Prompt | Among the records below, find each line that includes the string "Recognition" and copy it.
** Opening Supplied material block **
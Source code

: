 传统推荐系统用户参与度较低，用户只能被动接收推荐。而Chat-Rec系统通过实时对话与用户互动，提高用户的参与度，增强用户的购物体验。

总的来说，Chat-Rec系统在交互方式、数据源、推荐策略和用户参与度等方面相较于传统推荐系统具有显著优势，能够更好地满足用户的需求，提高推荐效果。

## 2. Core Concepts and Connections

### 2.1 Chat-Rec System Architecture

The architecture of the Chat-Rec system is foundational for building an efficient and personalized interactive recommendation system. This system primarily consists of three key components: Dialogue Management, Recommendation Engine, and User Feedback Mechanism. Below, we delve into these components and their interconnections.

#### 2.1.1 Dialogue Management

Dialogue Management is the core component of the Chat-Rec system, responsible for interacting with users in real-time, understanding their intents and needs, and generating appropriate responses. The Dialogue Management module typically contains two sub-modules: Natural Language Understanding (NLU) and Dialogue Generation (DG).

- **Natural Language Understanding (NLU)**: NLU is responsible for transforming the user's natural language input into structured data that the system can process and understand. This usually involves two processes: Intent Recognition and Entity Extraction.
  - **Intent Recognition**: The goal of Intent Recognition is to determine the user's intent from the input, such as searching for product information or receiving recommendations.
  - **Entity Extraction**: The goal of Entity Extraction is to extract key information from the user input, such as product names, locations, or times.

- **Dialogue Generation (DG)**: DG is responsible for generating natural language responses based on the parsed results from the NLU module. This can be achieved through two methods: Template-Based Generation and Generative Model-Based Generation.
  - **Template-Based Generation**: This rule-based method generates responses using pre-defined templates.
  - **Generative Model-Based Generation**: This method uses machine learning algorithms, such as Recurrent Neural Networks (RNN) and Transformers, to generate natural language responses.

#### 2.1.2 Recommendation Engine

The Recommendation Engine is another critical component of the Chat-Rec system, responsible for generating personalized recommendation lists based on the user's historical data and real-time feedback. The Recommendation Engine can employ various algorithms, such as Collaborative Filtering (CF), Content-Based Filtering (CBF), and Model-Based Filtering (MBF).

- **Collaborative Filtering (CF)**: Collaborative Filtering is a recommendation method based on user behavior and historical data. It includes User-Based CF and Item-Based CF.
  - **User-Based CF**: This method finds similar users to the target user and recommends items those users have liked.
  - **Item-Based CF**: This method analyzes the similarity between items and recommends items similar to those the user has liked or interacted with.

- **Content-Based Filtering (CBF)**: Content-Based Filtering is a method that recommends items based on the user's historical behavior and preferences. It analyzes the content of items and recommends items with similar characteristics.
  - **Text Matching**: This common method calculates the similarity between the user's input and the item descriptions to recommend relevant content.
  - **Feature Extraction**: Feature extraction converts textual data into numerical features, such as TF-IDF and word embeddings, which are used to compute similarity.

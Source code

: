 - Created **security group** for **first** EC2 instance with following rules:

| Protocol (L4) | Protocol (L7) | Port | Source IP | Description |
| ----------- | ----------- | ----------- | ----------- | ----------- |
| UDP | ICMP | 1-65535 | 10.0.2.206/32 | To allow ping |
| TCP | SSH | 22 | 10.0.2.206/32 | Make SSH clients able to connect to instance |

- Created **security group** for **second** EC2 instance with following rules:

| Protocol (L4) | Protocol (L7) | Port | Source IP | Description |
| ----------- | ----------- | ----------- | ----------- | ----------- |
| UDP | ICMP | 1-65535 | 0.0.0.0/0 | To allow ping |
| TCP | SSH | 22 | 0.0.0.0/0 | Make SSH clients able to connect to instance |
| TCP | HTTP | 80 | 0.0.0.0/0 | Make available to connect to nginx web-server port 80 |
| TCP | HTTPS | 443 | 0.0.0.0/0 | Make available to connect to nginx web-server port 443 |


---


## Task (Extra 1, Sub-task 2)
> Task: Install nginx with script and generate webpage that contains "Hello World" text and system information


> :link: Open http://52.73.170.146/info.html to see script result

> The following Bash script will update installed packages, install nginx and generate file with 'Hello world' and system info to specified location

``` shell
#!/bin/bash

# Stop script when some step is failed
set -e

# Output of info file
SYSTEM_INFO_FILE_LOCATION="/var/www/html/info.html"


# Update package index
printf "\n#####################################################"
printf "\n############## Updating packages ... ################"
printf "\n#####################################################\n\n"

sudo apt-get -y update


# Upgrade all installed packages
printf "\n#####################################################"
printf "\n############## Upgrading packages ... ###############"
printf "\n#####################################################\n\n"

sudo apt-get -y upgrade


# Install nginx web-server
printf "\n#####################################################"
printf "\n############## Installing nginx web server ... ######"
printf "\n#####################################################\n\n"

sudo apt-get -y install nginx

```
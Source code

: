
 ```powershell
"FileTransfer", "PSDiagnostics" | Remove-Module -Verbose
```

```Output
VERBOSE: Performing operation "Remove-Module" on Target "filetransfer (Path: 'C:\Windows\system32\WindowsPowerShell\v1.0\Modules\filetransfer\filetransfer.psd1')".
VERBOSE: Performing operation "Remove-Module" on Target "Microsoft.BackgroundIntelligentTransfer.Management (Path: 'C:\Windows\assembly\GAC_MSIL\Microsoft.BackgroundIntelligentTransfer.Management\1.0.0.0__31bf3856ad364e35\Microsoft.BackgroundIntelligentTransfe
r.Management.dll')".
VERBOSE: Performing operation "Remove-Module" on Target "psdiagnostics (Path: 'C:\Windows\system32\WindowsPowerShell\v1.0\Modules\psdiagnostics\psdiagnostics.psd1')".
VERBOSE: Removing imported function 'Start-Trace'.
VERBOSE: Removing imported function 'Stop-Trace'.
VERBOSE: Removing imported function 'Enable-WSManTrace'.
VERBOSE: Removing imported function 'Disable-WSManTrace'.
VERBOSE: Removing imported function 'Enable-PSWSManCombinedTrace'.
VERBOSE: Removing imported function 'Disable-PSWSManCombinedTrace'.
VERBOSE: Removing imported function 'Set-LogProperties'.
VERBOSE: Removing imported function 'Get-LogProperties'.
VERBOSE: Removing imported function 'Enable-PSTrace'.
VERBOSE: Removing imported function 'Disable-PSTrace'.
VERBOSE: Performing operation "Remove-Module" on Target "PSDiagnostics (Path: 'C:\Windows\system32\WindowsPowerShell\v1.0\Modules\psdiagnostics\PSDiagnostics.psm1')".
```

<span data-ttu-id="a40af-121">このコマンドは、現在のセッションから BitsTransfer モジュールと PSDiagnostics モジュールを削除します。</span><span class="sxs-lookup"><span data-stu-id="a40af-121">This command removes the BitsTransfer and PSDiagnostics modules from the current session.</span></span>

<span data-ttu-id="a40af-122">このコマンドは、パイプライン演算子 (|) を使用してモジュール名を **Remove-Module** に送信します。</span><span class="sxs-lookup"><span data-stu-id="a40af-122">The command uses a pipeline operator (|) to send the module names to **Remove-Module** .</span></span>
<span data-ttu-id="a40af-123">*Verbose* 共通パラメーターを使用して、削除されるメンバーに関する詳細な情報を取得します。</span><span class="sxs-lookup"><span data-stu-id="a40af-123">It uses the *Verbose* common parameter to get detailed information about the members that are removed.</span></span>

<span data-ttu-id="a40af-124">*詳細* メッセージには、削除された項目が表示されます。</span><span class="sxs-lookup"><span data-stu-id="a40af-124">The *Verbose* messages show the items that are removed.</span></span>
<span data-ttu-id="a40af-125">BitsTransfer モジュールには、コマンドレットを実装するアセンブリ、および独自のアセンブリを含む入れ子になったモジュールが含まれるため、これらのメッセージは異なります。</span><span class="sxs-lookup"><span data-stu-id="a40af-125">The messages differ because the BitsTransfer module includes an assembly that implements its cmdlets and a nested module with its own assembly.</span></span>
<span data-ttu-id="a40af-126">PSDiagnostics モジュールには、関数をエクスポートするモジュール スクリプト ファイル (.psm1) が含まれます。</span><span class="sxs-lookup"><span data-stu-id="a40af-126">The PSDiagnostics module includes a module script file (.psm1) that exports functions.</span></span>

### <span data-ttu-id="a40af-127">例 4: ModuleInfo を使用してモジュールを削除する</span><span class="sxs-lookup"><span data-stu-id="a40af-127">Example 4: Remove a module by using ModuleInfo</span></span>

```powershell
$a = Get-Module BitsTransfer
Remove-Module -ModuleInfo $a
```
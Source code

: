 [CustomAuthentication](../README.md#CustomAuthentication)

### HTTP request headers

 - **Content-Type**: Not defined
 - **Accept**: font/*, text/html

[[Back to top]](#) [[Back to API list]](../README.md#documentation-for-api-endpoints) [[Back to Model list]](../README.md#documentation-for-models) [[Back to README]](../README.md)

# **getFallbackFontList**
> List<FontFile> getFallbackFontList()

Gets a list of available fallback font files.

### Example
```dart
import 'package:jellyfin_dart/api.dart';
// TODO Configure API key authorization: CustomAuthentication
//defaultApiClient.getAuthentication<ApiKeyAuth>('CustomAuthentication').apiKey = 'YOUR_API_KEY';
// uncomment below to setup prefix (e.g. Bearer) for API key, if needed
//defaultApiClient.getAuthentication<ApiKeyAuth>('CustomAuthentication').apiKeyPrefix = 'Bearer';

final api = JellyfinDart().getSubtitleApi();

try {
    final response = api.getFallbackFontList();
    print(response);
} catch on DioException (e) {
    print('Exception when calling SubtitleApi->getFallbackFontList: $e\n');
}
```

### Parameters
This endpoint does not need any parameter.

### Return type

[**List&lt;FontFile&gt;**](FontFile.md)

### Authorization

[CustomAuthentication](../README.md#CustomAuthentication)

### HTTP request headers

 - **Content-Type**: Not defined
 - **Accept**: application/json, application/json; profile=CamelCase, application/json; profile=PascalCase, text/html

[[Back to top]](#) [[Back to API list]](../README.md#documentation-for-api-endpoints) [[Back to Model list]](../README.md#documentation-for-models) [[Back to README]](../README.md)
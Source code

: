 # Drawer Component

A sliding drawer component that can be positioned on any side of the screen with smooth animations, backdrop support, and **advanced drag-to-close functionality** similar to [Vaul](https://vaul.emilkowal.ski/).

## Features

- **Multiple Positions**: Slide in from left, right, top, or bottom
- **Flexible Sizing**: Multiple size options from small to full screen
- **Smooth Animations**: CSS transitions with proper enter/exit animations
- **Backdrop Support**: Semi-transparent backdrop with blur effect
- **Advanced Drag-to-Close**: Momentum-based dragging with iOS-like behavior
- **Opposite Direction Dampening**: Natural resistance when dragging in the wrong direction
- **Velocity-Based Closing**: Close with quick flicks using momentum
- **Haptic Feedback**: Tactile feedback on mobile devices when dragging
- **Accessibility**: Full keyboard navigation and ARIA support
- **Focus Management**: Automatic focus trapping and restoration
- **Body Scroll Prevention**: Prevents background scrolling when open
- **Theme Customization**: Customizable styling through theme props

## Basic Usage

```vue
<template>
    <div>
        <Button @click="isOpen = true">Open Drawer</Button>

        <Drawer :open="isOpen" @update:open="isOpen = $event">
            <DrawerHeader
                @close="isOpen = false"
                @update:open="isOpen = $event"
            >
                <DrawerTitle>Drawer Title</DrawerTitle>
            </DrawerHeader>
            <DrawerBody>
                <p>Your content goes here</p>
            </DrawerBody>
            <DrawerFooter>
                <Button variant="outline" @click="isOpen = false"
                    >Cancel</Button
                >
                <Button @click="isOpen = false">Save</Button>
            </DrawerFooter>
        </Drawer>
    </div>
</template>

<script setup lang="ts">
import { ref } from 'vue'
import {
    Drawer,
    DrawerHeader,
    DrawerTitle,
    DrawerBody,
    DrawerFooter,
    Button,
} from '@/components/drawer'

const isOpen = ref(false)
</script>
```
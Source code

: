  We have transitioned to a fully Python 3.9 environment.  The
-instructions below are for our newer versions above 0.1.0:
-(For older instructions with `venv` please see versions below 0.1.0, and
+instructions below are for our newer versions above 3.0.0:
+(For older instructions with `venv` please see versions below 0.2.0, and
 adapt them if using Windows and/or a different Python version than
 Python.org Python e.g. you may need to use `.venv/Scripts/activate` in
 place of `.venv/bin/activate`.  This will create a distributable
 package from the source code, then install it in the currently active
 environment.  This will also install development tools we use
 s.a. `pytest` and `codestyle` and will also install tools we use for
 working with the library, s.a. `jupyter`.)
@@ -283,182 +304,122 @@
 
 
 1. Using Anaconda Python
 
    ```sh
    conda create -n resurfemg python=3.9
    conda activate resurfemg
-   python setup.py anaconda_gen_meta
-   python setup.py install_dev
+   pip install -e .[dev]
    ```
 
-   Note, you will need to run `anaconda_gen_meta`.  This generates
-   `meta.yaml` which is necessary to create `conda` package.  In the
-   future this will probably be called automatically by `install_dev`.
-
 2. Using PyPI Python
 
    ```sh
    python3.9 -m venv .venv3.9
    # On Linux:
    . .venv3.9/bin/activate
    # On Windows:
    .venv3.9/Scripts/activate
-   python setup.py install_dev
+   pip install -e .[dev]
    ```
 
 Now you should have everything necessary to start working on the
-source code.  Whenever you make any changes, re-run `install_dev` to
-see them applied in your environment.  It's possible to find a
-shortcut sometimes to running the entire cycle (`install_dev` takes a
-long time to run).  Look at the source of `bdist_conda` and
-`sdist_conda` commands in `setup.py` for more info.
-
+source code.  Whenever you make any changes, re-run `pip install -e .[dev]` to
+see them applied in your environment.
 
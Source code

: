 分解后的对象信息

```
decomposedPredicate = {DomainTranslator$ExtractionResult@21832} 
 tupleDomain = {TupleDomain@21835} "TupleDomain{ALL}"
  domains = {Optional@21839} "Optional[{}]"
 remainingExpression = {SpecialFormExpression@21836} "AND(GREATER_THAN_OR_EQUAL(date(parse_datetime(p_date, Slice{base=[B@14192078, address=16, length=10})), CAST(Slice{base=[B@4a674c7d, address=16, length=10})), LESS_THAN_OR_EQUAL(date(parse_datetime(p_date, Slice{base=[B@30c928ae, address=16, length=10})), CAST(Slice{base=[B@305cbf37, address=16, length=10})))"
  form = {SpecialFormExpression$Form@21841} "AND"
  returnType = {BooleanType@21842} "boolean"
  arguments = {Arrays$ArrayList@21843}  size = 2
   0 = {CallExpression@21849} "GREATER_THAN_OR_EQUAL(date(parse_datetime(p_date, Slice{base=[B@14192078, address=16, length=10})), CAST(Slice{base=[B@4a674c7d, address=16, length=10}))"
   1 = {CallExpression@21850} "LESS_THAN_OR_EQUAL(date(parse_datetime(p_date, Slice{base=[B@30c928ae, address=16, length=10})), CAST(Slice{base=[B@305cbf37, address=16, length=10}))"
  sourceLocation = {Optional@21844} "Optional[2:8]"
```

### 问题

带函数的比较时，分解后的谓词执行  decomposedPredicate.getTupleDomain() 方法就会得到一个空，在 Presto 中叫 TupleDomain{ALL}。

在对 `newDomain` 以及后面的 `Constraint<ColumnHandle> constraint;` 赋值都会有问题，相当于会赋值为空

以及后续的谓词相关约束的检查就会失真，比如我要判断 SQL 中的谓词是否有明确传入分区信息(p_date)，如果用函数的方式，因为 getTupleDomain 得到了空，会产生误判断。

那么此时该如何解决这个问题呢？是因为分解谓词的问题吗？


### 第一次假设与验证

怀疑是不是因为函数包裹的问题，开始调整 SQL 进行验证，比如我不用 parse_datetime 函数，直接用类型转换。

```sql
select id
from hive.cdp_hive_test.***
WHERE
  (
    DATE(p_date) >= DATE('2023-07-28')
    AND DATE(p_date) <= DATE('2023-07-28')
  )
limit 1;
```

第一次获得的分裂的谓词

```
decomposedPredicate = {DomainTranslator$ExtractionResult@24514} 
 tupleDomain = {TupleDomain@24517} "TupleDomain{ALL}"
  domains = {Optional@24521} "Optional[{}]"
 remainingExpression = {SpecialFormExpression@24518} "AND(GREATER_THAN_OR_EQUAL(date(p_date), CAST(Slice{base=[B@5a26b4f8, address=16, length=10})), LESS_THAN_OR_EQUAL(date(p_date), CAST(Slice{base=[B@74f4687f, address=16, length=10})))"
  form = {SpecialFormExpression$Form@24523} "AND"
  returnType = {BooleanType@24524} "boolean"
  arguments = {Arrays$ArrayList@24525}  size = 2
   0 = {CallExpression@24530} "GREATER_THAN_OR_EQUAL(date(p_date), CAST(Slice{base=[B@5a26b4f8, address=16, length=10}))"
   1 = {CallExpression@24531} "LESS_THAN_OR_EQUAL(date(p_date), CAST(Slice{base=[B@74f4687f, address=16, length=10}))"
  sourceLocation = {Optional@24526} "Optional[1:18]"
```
** Closing Supplied material block **
Written response |
- **Natural Language Understanding (NLU)**: NLU is responsible for transforming the user's natural language input into structured data that the system can process and understand. This usually involves two processes: Intent Recognition and Entity Extraction.
  - **Intent Recognition**: The goal of Intent Recognition is to determine the user's intent from the input, such as searching for product information or receiving recommendations.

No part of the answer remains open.